W. Tian et al. made a survey on trust evaluation methods in sensor cloud systems [38]. J. Wang et al. proposed a recommendation trust evaluation method based on the cloud model and attribute weighted clustering [39]. P. Zhang et al. introduced a domain-based trust management model for the public cloud [40]. For the trust-base service management, Y. Li put forward an online learning aided service offloading model for mobile edge computing [41]. H. Yang et al. designed a context-aware trust prediction model for vehicle edge computing [42]. S. Jian et al. proposed a trust-based multiobjective task allocation model for cloud service transactions [43]. C. Hu et al. designed an e-commerce recommendation algorithm combining trust and distrust factors [44]. X. Meng et al. proposed a two-tier service selection method that matched credibility and behavior patterns [45]. Z. Ma et al. introduced a trust-enabled edge data management model based on blockchain technology [46]. L. Cui et al. put forward an edge service configuration method combined with the decentralized trust [47]. We have also done some interesting work in this area, such as the service trust architecture for open cloud environment [48], trust decision strategy based on fuzzy clustering [49], and trust and preference learning-based service matching and combination models [50, 51].

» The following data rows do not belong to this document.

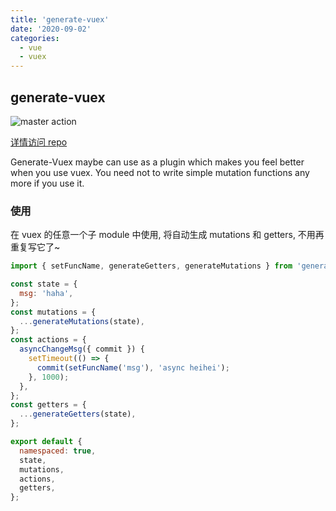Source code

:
 ```yaml
---
title: 'generate-vuex'
date: '2020-09-02'
categories:
  - vue
  - vuex
---
```


## generate-vuex

![master action](https://github.com/yiliang114/generate-vuex/workflows/master%20action/badge.svg)

[详情访问 repo](https://github.com/yiliang114/generate-vuex)

Generate-Vuex maybe can use as a plugin which makes you feel better when you use vuex. You need not to write simple mutation functions any more if you use it.

### 使用

在 vuex 的任意一个子 module 中使用, 将自动生成 mutations 和 getters, 不用再重复写它了~

```js
import { setFuncName, generateGetters, generateMutations } from 'generate-vuex';

const state = {
  msg: 'haha',
};
const mutations = {
  ...generateMutations(state),
};
const actions = {
  asyncChangeMsg({ commit }) {
    setTimeout(() => {
      commit(setFuncName('msg'), 'async heihei');
    }, 1000);
  },
};
const getters = {
  ...generateGetters(state),
};

export default {
  namespaced: true,
  state,
  mutations,
  actions,
  getters,
};
```
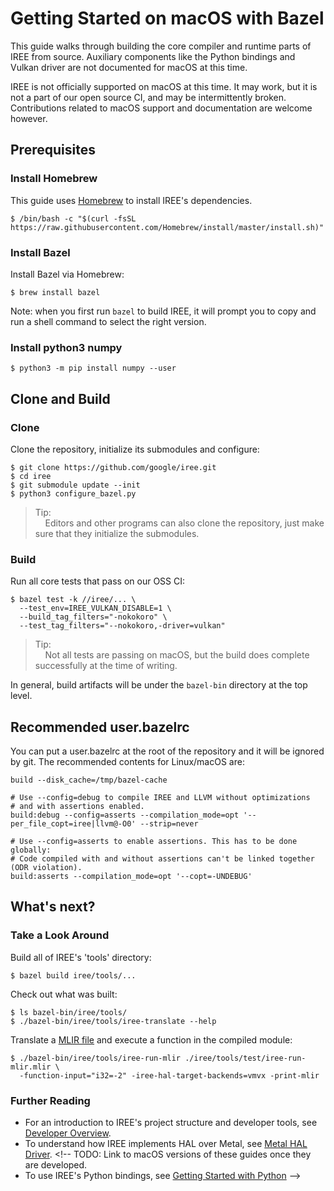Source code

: # Getting Started on macOS with Bazel

<!--
Notes to those updating this guide:

    * This document should be __simple__ and cover essential items only.
      Notes for optional components should go in separate files.

    * This document parallels getting_started_linux_bazel.md and
      getting_started_windows_bazel.md
      Please keep them in sync.
-->

This guide walks through building the core compiler and runtime parts of IREE
from source. Auxiliary components like the Python bindings and Vulkan driver are
not documented for macOS at this time.

IREE is not officially supported on macOS at this time. It may work, but it is
not a part of our open source CI, and may be intermittently broken.
Contributions related to macOS support and documentation are welcome however.

## Prerequisites

### Install Homebrew

This guide uses [Homebrew](https://brew.sh/) to install IREE's dependencies.

```shell
$ /bin/bash -c "$(curl -fsSL https://raw.githubusercontent.com/Homebrew/install/master/install.sh)"
```

### Install Bazel

Install Bazel via Homebrew:

```shell
$ brew install bazel
```

Note: when you first run `bazel` to build IREE, it will prompt you to copy and
run a shell command to select the right version.

### Install python3 numpy

```shell
$ python3 -m pip install numpy --user
```

## Clone and Build

### Clone

Clone the repository, initialize its submodules and configure:

```shell
$ git clone https://github.com/google/iree.git
$ cd iree
$ git submodule update --init
$ python3 configure_bazel.py
```

> Tip:<br>
> &nbsp;&nbsp;&nbsp;&nbsp;Editors and other programs can also clone the
> repository, just make sure that they initialize the submodules.

### Build

Run all core tests that pass on our OSS CI:

```shell
$ bazel test -k //iree/... \
  --test_env=IREE_VULKAN_DISABLE=1 \
  --build_tag_filters="-nokokoro" \
  --test_tag_filters="--nokokoro,-driver=vulkan"
```

> Tip:<br>
> &nbsp;&nbsp;&nbsp;&nbsp;Not all tests are passing on macOS, but the build does
> complete successfully at the time of writing.

In general, build artifacts will be under the `bazel-bin` directory at the top
level.

## Recommended user.bazelrc

You can put a user.bazelrc at the root of the repository and it will be ignored
by git. The recommended contents for Linux/macOS are:

```shell
build --disk_cache=/tmp/bazel-cache

# Use --config=debug to compile IREE and LLVM without optimizations
# and with assertions enabled.
build:debug --config=asserts --compilation_mode=opt '--per_file_copt=iree|llvm@-O0' --strip=never

# Use --config=asserts to enable assertions. This has to be done globally:
# Code compiled with and without assertions can't be linked together (ODR violation).
build:asserts --compilation_mode=opt '--copt=-UNDEBUG'
```

## What's next?

### Take a Look Around

Build all of IREE's 'tools' directory:

```shell
$ bazel build iree/tools/...
```

Check out what was built:

```shell
$ ls bazel-bin/iree/tools/
$ ./bazel-bin/iree/tools/iree-translate --help
```

Translate a
[MLIR file](https://github.com/google/iree/blob/main/iree/tools/test/iree-run-mlir.mlir)
and execute a function in the compiled module:

```shell
$ ./bazel-bin/iree/tools/iree-run-mlir ./iree/tools/test/iree-run-mlir.mlir \
  -function-input="i32=-2" -iree-hal-target-backends=vmvx -print-mlir
```

### Further Reading

*   For an introduction to IREE's project structure and developer tools, see
    [Developer Overview](../developing_iree/developer_overview.md).
*   To understand how IREE implements HAL over Metal, see
    [Metal HAL Driver](../design_docs/metal_hal_driver.md). <!-- TODO: Link to
    macOS versions of these guides once they are developed.
*   To use IREE's Python bindings, see
    [Getting Started with Python](getting_started_python.md) -->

However, the existing solutions cannot achieve full functions in mobile fog computing systems due to the following limitations: (1) the centralized trust framework cannot be accurately integrated with the cloud-fog-edge hybrid systems characterized by node dynamic distributed autonomy and topology loosely coupled, (2) trust crisis of the center node, which easily leads to single point of failure, (3) huge trust management overhead prevents it from being used in the instant trading scenario, and (4) trust evidence lacks transparency. Therefore, the decentralized trust management model and trust-enabled transaction mechanism for the cloud-fog-edge hybrid environments require further exploration.

3. System Overview

3.1. Trust-Enhanced Cloud-Fog-Edge Hybrid Framework

In a cloud-fog-edge hybrid framework, fog computing architects a management middleware between cloud servers and edge devices to coordinate resource allocation, thus improving system performance and fulfilling the customized demand of different devices and users. Figure 1 shows the hybrid scheduling framework of the proposed model. Blockchain technology is introduced to construct a decentralized trust model in the IoT device layer, thereby enhancing the interactive credibility of the entire cloud-fog-edge hybrid architecture.

Figure 1 

Trust-enhanced cloud-fog-edge hybrid framework.

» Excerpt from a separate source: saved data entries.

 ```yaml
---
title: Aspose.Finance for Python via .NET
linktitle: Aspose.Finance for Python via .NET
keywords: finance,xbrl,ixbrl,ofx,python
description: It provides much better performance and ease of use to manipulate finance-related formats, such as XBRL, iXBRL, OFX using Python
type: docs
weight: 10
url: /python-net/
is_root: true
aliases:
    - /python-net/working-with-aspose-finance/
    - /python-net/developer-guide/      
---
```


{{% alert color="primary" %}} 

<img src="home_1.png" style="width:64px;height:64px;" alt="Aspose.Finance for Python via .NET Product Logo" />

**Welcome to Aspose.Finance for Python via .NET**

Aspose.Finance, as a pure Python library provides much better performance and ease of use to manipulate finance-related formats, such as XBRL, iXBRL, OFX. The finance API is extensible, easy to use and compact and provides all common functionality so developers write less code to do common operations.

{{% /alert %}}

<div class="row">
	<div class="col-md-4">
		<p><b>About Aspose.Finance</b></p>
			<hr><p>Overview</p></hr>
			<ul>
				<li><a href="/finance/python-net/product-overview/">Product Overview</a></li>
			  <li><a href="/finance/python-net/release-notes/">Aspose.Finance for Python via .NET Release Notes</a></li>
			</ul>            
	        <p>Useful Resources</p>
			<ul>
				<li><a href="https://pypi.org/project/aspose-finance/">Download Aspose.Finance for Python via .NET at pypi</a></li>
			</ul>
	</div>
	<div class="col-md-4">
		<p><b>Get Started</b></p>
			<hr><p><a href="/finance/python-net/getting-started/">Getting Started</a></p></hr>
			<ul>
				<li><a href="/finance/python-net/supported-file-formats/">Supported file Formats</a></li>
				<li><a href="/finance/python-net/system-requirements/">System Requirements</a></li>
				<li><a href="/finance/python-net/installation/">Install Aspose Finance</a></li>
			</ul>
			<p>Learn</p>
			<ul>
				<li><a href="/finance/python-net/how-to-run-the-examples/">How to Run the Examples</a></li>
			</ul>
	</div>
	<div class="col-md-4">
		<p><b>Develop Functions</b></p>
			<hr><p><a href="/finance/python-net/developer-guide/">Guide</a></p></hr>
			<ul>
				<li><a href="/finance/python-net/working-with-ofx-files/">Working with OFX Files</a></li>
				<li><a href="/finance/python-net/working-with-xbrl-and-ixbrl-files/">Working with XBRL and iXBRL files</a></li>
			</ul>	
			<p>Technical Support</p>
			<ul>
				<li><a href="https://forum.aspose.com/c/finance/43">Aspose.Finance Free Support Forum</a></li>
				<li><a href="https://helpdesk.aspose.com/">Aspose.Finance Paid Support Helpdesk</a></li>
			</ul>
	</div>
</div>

The framework consists of three layers: (1) trust-enhanced edge/IoT layer, (2) fog layer, and (3) cloud layer. The trust-enhanced edge/IoT layer implements the peer-to-peer interconnections through the ubiquitous sensors and communication protocols over the traditional IoT infrastructure layer and constructs the distributed and decentralized trust management with a blockchain architecture. The fog layer is introduced to decide the allocation and management of resources and handle complex transactions such as cross-group/cross-cloud tasks. The fog layer consists of a large number of fog servers deployed at the network edge. Fog servers are much closer to users or terminals than the centralized cloud server and are more capable than the terminals. Therefore, they can ensure lower latency and meet the needs of cross-group or cross-domain interactions. Trust management becomes one part of the responsibility of edge/fog servers. The cloud layer is located at the top of the framework. It is mainly used to deal with some high-level and highly complex tasks, such as data mining and behavior or preference analysis, which impose high requirements on computing and storage capacity and relatively loose requirement on the response time.

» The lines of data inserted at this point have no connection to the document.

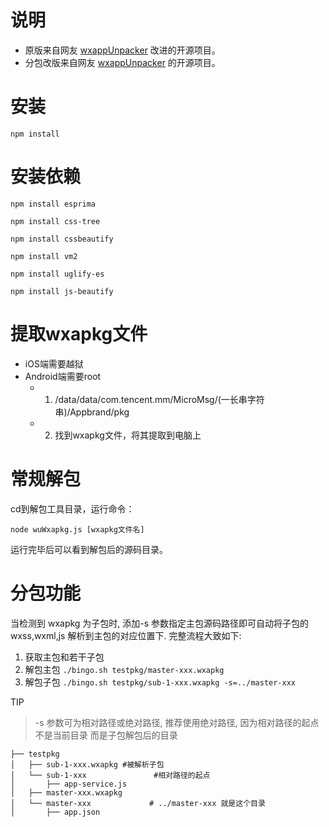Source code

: 
# 说明
- 原版来自网友 [wxappUnpacker](https://github.com/qwerty472123/wxappUnpacker "wxappUnpacker") 改进的开源项目。
- 分包改版来自网友 [wxappUnpacker](https://github.com/xuedingmiaojun/wxappUnpacker "wxappUnpacker") 的开源项目。

# 安装
```
npm install
```

# 安装依赖
```
npm install esprima
    
npm install css-tree
    
npm install cssbeautify
    
npm install vm2
    
npm install uglify-es
    
npm install js-beautify
```

# 提取wxapkg文件
+ iOS端需要越狱
+ Android端需要root
  - 1. /data/data/com.tencent.mm/MicroMsg/(一长串字符串)/Appbrand/pkg
  - 2. 找到wxapkg文件，将其提取到电脑上

# 常规解包
cd到解包工具目录，运行命令：

```
node wuWxapkg.js [wxapkg文件名]
```
运行完毕后可以看到解包后的源码目录。


# 分包功能

当检测到 wxapkg 为子包时, 添加-s 参数指定主包源码路径即可自动将子包的 wxss,wxml,js 解析到主包的对应位置下. 完整流程大致如下: 
1. 获取主包和若干子包
2. 解包主包 `./bingo.sh testpkg/master-xxx.wxapkg`
3. 解包子包 `./bingo.sh testpkg/sub-1-xxx.wxapkg -s=../master-xxx`

TIP
> -s 参数可为相对路径或绝对路径, 推荐使用绝对路径, 因为相对路径的起点不是当前目录 而是子包解包后的目录

```
├── testpkg
│   ├── sub-1-xxx.wxapkg #被解析子包
│   └── sub-1-xxx               #相对路径的起点
│       ├── app-service.js
│   ├── master-xxx.wxapkg
│   └── master-xxx             # ../master-xxx 就是这个目录
│       ├── app.json
```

3.2. Service Transaction Model Based on a Double-Blockchain Structure

Generally speaking, a complete trust authentication contains two parts: identity authentication and behavior evaluation. And the first part is easy to obtain or evaluate because the identity information of a node is relatively statically stable even in a P2P network topology. In contrast, trading behavior is dynamic, requiring a lot of computing power to record and assess. Therefore, to improve the integrity and efficiency of the trust management in a real-time trading environment, a cloud service transaction model based on a double-blockchain structure is proposed, as shown in Figure 2.

Figure 2 

Service transaction model based on a double-blockchain structure.

The double-blockchain structure contains two blockchains, including a trust authentication blockchain and a trading behavior blockchain.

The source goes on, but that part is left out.